Helping With Confidence & Anxiety - Why Leaders Must Overcome Fear In Order To Progress
Being amazing in your day job doesn’t necessarily translate directly to being great in front of a journalist, a camera, behind a microphone, or on stage.
Yet there is an unspoken expectation from all that if you’re a senior leader, you should be adept when stepping up to represent your brand. But what if wearing your Brand Champion Hat fills you with dread?
You are not alone, I promise. Lacking confidence when it comes to being a storyteller, or even just being ‘on the record’ is actually very common. Glossophobia, the fear of public speaking, can be further aggravated by the ‘spotlight effect’ which is the phenomenon where you overestimate how much others notice aspects of your appearance or behaviour.
In December 2022 in the United Kingdom, there were 1,970 website searches per month on ‘Public Speaking Anxiety’. This number soared to 10,070 per month in the United States.
It is easy to understand that being passionate about a brand, or being amazing at your day job doesn’t necessarily mean that you have that same confidence about yourself…
In fact, in an interview with Inc.com, Sarah Wilson, founder of iquitsugar.com and author of the book First, We Make the Beast Beautiful: A New Journey Through Anxiety, says that high levels of anxiety are actually common among the entrepreneurially gifted.
"It comes down to brain function: their ability to think beyond straight data and to hyper-connect," Wilson says. People with high levels of anxiety "are able to think very broadly across multiple ideas all at once, which lends itself, obviously, to creating a business."
If this is you and you know what needs to be done, but find the idea just too daunting, it is helpful to understand why you’re feeling anxious. Acknowledging this is the first step to managing it appropriately. What’s the REAL reason it makes you anxious? Be honest with yourself!
If it’s largely due to being reluctant to promote your brand personally, then reminding yourself why championing your brand is so vital.

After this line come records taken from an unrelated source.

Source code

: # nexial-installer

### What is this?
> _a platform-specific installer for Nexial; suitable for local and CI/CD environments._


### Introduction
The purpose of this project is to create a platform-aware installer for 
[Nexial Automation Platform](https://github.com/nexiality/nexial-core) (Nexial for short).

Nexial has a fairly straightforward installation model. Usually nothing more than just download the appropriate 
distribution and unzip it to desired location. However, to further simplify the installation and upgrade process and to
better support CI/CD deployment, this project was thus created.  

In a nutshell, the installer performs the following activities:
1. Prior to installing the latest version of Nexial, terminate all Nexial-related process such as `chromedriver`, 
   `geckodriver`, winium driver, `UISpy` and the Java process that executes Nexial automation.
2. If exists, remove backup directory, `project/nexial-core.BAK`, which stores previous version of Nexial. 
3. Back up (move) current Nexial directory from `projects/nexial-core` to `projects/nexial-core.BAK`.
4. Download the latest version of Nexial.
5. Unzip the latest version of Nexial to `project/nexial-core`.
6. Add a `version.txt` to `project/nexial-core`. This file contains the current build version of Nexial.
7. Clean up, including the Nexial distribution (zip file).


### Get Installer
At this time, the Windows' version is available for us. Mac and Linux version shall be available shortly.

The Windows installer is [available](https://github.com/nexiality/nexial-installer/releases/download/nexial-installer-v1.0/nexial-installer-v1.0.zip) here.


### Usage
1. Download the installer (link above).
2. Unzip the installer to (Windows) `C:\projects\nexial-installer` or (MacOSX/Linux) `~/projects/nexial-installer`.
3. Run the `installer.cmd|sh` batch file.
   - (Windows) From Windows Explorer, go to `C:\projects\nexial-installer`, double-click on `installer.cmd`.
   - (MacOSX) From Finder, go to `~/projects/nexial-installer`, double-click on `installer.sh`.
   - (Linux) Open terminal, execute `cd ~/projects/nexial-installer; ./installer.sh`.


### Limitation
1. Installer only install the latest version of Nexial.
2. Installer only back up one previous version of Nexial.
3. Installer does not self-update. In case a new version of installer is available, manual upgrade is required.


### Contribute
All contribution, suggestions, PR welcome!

Firstly, there is a real responsibility for senior leaders to step into the spotlight and promote their brand. People buy from people. Marketing and sales messages shouldn’t just be there to be read. They need to be lived and breathed.

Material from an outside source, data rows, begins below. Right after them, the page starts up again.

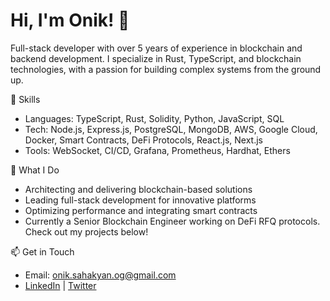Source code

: # Hi, I'm Onik! 👋

Full-stack developer with over 5 years of experience in blockchain and backend development. I specialize in Rust, TypeScript, and blockchain technologies, with a passion for building complex systems from the ground up.

🔧 Skills
- Languages: TypeScript, Rust, Solidity, Python, JavaScript, SQL
- Tech: Node.js, Express.js, PostgreSQL, MongoDB, AWS, Google Cloud, Docker, Smart Contracts, DeFi Protocols, React.js, Next.js
- Tools: WebSocket, CI/CD, Grafana, Prometheus, Hardhat, Ethers

🚀 What I Do
- Architecting and delivering blockchain-based solutions
- Leading full-stack development for innovative platforms
- Optimizing performance and integrating smart contracts
- Currently a Senior Blockchain Engineer working on DeFi RFQ protocols. Check out my projects below!

📫 Get in Touch
- Email: onik.sahakyan.og@gmail.com
- [LinkedIn](https://www.linkedin.com/in/sahakyan-onik/) | [Twitter](https://x.com/grep_o)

And secondly, if the founder or senior leader isn’t prepared to verbally deliver what others need to know, to share their passion and their vision for their brand, then why should anyone else care about it?

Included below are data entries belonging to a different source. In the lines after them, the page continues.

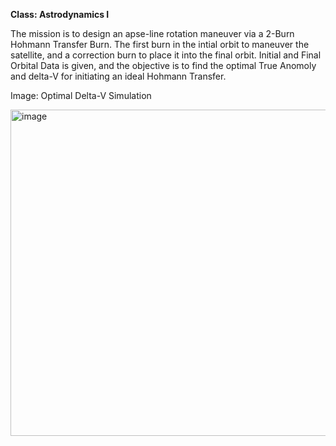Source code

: **Class: Astrodynamics I**

The mission is to design an apse-line rotation maneuver via a 2-Burn Hohmann Transfer Burn. The first burn in the intial orbit to maneuver the satellite,  and a correction burn to place it into the final orbit. Initial and Final Orbital Data is given, and the objective is to find the optimal True Anomoly and delta-V for initiating an ideal Hohmann Transfer.

Image: Optimal Delta-V Simulation

<img width="793" height="522" alt="image" src="https://github.com/user-attachments/assets/55423d33-c028-4d3a-8ef1-c4d2202a685d" />
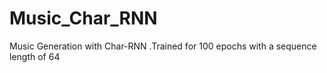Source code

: # Music_Char_RNN
Music Generation with Char-RNN .Trained for 100 epochs with a sequence length of 64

In a Harvard Business Review article, historian Nancy Koehn shared what the great leaders of our time knew about handling collective anxiety - and their own - during a crisis.
‘For Winston Churchill during the Second World War, it was about resilience and dedication to the fight against Nazi Germany — even in 1940 and 1941, when Britain stood virtually alone, the last bulwark against Adolf Hitler.
In a famous address to the House of Commons in June 1940, Churchill declared, “We shall go on to the end…, we shall fight on the beaches, we shall fight on the landing grounds, we shall fight in the fields and in the streets, we shall fight in the hills; we shall never surrender.”
When you do these things, people think, “Okay, I’m scared, and my leader knows it, but we’re going to get through it anyway and we each have a role to play.”’
Nancy says it is about showing up and performing well without allowing the audience to sense your fears. Nelson Mandela famously said that, as an enemy of the state and a prisoner in apartheid-era South Africa, he “learned that courage was not the absence of fear, but the triumph over it.”
Often anxiety comes from just not knowing what to do or how to respond best to what’s expected. And that’s why training can be a complete game changer. Not just training on what to do, but also the hand-holding type of training that really looks at the ‘how’ to do it.
With my proven method, those who struggle with wearing their Brand Champion Hat, are equipped with the tools to help them feel confident, to be authentically themselves, and to engage and add value to their audience, without needing to sweat it out for hours on end.
Why, when asked to name a good spokesperson, does everyone remember Steve Jobs? I believe it was because he was authentically himself. There was no special formula. He was ultimately natural, happy to share his passion, his reason ‘why’. Confident that if he needed to walk around rather than be stuck behind a podium, he could. But above all. He was himself.
This can be you too, believe it or not. With the right belief system in place, you can increase your confidence, cancel out anxiety and champion away without fear!